Problem details
Transcribe exactly everything in the data below from the line containing "ls ps kill start ..." down to the line containing "AnagramDetector is a", both lines included and nothing further.

Data for this exercise

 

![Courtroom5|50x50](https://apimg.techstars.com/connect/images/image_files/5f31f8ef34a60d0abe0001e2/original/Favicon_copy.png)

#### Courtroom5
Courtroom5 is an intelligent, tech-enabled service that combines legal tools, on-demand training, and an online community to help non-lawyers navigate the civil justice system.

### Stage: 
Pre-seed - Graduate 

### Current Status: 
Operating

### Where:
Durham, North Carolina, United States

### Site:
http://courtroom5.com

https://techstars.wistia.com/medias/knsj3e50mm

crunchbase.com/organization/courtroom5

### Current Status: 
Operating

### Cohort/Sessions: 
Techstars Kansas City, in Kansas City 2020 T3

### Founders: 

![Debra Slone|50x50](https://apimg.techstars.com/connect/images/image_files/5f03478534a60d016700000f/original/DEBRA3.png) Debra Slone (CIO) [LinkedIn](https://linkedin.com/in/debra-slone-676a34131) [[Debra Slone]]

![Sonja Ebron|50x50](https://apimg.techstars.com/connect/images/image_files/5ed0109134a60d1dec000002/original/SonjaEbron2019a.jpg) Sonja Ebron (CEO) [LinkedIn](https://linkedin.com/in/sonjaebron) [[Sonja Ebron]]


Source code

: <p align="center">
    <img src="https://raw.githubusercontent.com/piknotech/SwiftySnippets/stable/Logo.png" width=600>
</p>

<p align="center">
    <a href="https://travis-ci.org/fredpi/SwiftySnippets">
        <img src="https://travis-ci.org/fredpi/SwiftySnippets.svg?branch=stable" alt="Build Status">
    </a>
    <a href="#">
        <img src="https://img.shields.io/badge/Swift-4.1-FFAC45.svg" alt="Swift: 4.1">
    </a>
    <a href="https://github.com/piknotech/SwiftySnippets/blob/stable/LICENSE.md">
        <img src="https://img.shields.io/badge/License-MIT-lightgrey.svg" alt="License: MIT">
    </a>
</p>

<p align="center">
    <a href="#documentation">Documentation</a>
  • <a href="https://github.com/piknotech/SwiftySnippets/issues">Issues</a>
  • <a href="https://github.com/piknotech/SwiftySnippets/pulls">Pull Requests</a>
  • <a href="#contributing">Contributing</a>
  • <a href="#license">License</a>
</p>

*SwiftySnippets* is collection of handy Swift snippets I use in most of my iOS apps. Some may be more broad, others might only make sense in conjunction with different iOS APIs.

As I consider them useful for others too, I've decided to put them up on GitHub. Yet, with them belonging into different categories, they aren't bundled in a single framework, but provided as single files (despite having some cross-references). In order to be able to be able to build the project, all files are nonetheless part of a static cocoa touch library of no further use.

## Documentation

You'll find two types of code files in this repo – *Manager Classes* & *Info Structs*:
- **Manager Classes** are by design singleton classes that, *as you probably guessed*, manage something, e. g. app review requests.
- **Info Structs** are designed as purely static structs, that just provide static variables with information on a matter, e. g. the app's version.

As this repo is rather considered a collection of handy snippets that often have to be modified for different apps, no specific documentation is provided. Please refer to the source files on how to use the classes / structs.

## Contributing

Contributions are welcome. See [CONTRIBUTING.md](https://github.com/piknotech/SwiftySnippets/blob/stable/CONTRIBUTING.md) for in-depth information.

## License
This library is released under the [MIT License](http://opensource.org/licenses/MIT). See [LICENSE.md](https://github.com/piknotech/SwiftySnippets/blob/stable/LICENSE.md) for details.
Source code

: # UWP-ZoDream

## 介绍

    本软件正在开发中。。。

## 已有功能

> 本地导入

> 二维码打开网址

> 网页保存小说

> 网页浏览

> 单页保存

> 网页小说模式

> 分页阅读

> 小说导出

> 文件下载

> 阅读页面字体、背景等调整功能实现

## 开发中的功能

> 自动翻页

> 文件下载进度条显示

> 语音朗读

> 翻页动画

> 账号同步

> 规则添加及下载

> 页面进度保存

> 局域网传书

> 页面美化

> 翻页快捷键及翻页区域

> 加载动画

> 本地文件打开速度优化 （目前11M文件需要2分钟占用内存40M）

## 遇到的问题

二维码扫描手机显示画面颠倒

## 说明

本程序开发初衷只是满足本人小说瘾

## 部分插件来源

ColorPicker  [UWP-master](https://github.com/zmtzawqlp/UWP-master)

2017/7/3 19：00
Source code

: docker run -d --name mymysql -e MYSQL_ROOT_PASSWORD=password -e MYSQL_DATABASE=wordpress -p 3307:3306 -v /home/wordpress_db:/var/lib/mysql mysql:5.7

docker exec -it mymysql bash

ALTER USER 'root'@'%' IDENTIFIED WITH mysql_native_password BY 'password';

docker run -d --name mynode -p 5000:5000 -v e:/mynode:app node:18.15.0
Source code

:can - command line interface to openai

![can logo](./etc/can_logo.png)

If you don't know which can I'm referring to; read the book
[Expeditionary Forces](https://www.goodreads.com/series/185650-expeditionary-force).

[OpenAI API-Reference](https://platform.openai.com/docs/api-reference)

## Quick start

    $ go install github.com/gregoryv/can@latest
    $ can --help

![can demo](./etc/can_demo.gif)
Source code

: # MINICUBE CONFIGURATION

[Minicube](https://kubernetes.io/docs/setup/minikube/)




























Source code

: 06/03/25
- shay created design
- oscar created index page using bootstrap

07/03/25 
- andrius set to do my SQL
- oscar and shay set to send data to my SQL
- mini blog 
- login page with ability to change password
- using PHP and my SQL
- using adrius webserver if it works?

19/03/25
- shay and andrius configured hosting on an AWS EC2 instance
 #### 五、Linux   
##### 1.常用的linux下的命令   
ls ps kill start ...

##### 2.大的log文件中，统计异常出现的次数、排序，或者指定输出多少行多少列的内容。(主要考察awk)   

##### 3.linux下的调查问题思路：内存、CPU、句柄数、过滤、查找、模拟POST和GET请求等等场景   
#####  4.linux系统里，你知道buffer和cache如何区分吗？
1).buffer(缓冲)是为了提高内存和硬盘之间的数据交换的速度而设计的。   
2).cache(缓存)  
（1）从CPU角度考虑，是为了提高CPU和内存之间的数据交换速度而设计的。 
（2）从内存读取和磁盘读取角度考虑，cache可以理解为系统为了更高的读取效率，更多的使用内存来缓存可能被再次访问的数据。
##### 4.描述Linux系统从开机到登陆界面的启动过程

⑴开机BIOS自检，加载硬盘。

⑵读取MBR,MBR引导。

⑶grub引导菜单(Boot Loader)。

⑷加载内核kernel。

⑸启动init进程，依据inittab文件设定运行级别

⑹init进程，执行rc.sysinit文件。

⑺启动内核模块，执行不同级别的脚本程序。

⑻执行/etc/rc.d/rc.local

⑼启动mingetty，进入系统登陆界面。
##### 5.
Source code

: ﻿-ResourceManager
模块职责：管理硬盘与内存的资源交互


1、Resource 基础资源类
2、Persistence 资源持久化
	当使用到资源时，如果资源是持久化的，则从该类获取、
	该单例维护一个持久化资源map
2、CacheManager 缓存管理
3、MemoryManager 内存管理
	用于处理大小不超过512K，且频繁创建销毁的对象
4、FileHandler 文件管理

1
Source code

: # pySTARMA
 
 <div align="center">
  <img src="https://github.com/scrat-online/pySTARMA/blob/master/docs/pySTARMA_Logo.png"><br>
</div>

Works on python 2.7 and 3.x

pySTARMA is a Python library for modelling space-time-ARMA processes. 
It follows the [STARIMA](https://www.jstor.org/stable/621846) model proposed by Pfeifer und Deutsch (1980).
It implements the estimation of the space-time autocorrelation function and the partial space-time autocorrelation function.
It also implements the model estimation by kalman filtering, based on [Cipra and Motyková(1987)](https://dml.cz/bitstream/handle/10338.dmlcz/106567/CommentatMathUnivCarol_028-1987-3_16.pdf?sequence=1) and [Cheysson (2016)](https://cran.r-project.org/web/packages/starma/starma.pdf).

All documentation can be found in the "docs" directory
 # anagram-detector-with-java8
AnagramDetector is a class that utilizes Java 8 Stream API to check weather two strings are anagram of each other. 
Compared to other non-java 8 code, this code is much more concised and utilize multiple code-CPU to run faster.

Answer to this exercise
ls ps kill start ...

##### 2.大的log文件中，统计异常出现的次数、排序，或者指定输出多少行多少列的内容。(主要考察awk)   

##### 3.linux下的调查问题思路：内存、CPU、句柄数、过滤、查找、模拟POST和GET请求等等场景   
#####  4.linux系统里，你知道buffer和cache如何区分吗？
1).buffer(缓冲)是为了提高内存和硬盘之间的数据交换的速度而设计的。   
2).cache(缓存)  
（1）从CPU角度考虑，是为了提高CPU和内存之间的数据交换速度而设计的。 
（2）从内存读取和磁盘读取角度考虑，cache可以理解为系统为了更高的读取效率，更多的使用内存来缓存可能被再次访问的数据。
##### 4.描述Linux系统从开机到登陆界面的启动过程

⑴开机BIOS自检，加载硬盘。

⑵读取MBR,MBR引导。

⑶grub引导菜单(Boot Loader)。

⑷加载内核kernel。

⑸启动init进程，依据inittab文件设定运行级别

⑹init进程，执行rc.sysinit文件。

⑺启动内核模块，执行不同级别的脚本程序。

⑻执行/etc/rc.d/rc.local

⑼启动mingetty，进入系统登陆界面。
##### 5.
Source code

: ﻿-ResourceManager
模块职责：管理硬盘与内存的资源交互


1、Resource 基础资源类
2、Persistence 资源持久化
	当使用到资源时，如果资源是持久化的，则从该类获取、
	该单例维护一个持久化资源map
2、CacheManager 缓存管理
3、MemoryManager 内存管理
	用于处理大小不超过512K，且频繁创建销毁的对象
4、FileHandler 文件管理

1
Source code

: # pySTARMA
 
 <div align="center">
  <img src="https://github.com/scrat-online/pySTARMA/blob/master/docs/pySTARMA_Logo.png"><br>
</div>

Works on python 2.7 and 3.x

pySTARMA is a Python library for modelling space-time-ARMA processes. 
It follows the [STARIMA](https://www.jstor.org/stable/621846) model proposed by Pfeifer und Deutsch (1980).
It implements the estimation of the space-time autocorrelation function and the partial space-time autocorrelation function.
It also implements the model estimation by kalman filtering, based on [Cipra and Motyková(1987)](https://dml.cz/bitstream/handle/10338.dmlcz/106567/CommentatMathUnivCarol_028-1987-3_16.pdf?sequence=1) and [Cheysson (2016)](https://cran.r-project.org/web/packages/starma/starma.pdf).

All documentation can be found in the "docs" directory
 # anagram-detector-with-java8
AnagramDetector is a class that utilizes Java 8 Stream API to check weather two strings are anagram of each other. 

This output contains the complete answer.